-- Problem to work on --
Could you retype every line below exactly, omitting the images?
Start of The data
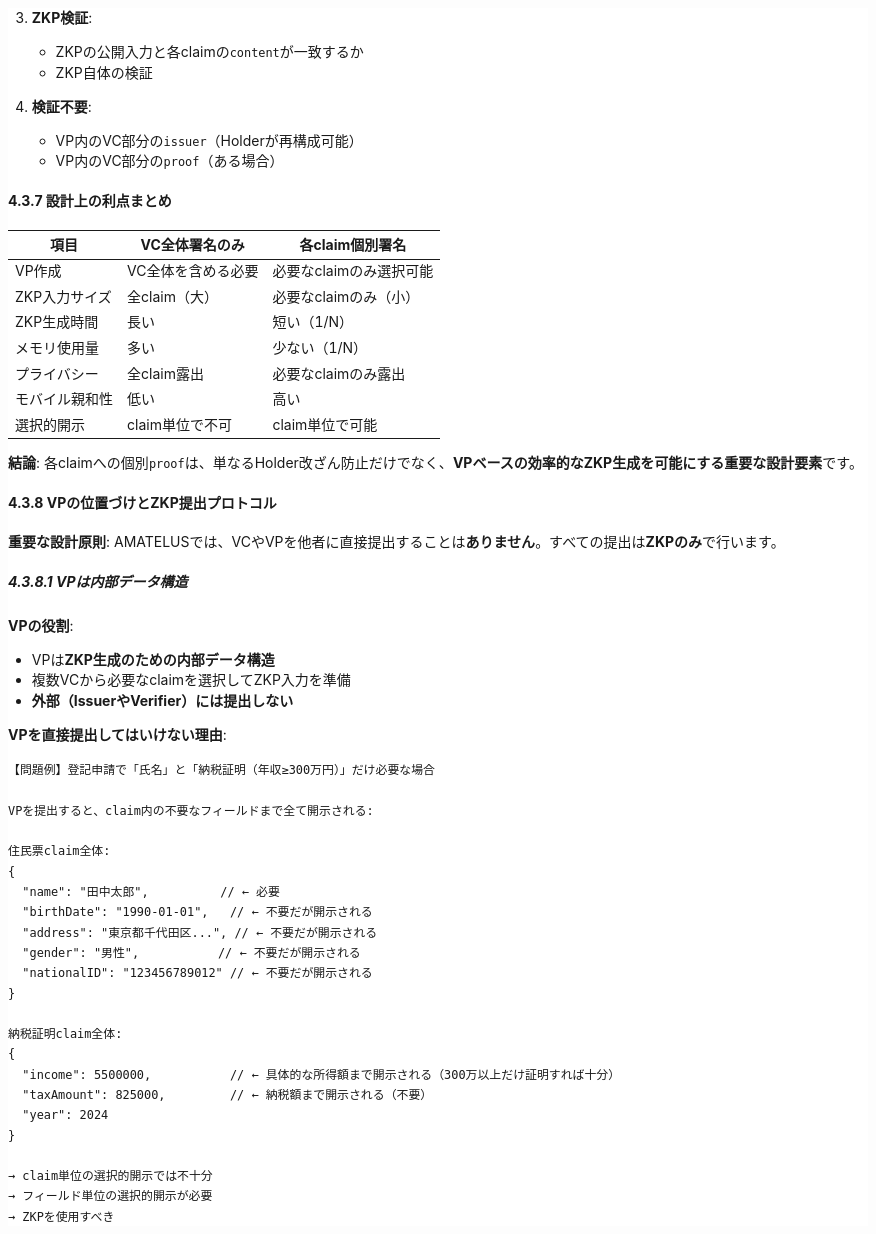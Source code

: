 3. **ZKP検証**:
   - ZKPの公開入力と各claimの`content`が一致するか
   - ZKP自体の検証

4. **検証不要**:
   - VP内のVC部分の`issuer`（Holderが再構成可能）
   - VP内のVC部分の`proof`（ある場合）

#### 4.3.7 設計上の利点まとめ

| 項目 | VC全体署名のみ | 各claim個別署名 |
|------|--------------|----------------|
| VP作成 | VC全体を含める必要 | 必要なclaimのみ選択可能 |
| ZKP入力サイズ | 全claim（大） | 必要なclaimのみ（小） |
| ZKP生成時間 | 長い | 短い（1/N） |
| メモリ使用量 | 多い | 少ない（1/N） |
| プライバシー | 全claim露出 | 必要なclaimのみ露出 |
| モバイル親和性 | 低い | 高い |
| 選択的開示 | claim単位で不可 | claim単位で可能 |

**結論**: 各claimへの個別`proof`は、単なるHolder改ざん防止だけでなく、**VPベースの効率的なZKP生成を可能にする重要な設計要素**です。

#### 4.3.8 VPの位置づけとZKP提出プロトコル

**重要な設計原則**: AMATELUSでは、VCやVPを他者に直接提出することは**ありません**。すべての提出は**ZKPのみ**で行います。

##### 4.3.8.1 VPは内部データ構造

**VPの役割**:
- VPは**ZKP生成のための内部データ構造**
- 複数VCから必要なclaimを選択してZKP入力を準備
- **外部（IssuerやVerifier）には提出しない**

**VPを直接提出してはいけない理由**:

```
【問題例】登記申請で「氏名」と「納税証明（年収≥300万円）」だけ必要な場合

VPを提出すると、claim内の不要なフィールドまで全て開示される:

住民票claim全体:
{
  "name": "田中太郎",          // ← 必要
  "birthDate": "1990-01-01",   // ← 不要だが開示される
  "address": "東京都千代田区...", // ← 不要だが開示される
  "gender": "男性",           // ← 不要だが開示される
  "nationalID": "123456789012" // ← 不要だが開示される
}

納税証明claim全体:
{
  "income": 5500000,           // ← 具体的な所得額まで開示される（300万以上だけ証明すれば十分）
  "taxAmount": 825000,         // ← 納税額まで開示される（不要）
  "year": 2024
}

→ claim単位の選択的開示では不十分
→ フィールド単位の選択的開示が必要
→ ZKPを使用すべき
```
End of The data
-- Answer below --
Source code

: 3. **ZKP検証**:
   - ZKPの公開入力と各claimの`content`が一致するか
   - ZKP自体の検証

4. **検証不要**:
   - VP内のVC部分の`issuer`（Holderが再構成可能）
   - VP内のVC部分の`proof`（ある場合）

#### 4.3.7 設計上の利点まとめ

| 項目 | VC全体署名のみ | 各claim個別署名 |
|------|--------------|----------------|
| VP作成 | VC全体を含める必要 | 必要なclaimのみ選択可能 |
| ZKP入力サイズ | 全claim（大） | 必要なclaimのみ（小） |
| ZKP生成時間 | 長い | 短い（1/N） |
| メモリ使用量 | 多い | 少ない（1/N） |
| プライバシー | 全claim露出 | 必要なclaimのみ露出 |
| モバイル親和性 | 低い | 高い |
| 選択的開示 | claim単位で不可 | claim単位で可能 |

**結論**: 各claimへの個別`proof`は、単なるHolder改ざん防止だけでなく、**VPベースの効率的なZKP生成を可能にする重要な設計要素**です。

#### 4.3.8 VPの位置づけとZKP提出プロトコル

**重要な設計原則**: AMATELUSでは、VCやVPを他者に直接提出することは**ありません**。すべての提出は**ZKPのみ**で行います。

##### 4.3.8.1 VPは内部データ構造

**VPの役割**:
- VPは**ZKP生成のための内部データ構造**
- 複数VCから必要なclaimを選択してZKP入力を準備
- **外部（IssuerやVerifier）には提出しない**

**VPを直接提出してはいけない理由**:

```
【問題例】登記申請で「氏名」と「納税証明（年収≥300万円）」だけ必要な場合

VPを提出すると、claim内の不要なフィールドまで全て開示される:

住民票claim全体:
{
  "name": "田中太郎",          // ← 必要
  "birthDate": "1990-01-01",   // ← 不要だが開示される
  "address": "東京都千代田区...", // ← 不要だが開示される
  "gender": "男性",           // ← 不要だが開示される
  "nationalID": "123456789012" // ← 不要だが開示される
}

納税証明claim全体:
{
  "income": 5500000,           // ← 具体的な所得額まで開示される（300万以上だけ証明すれば十分）
  "taxAmount": 825000,         // ← 納税額まで開示される（不要）
  "year": 2024
}

→ claim単位の選択的開示では不十分
→ フィールド単位の選択的開示が必要
→ ZKPを使用すべき
```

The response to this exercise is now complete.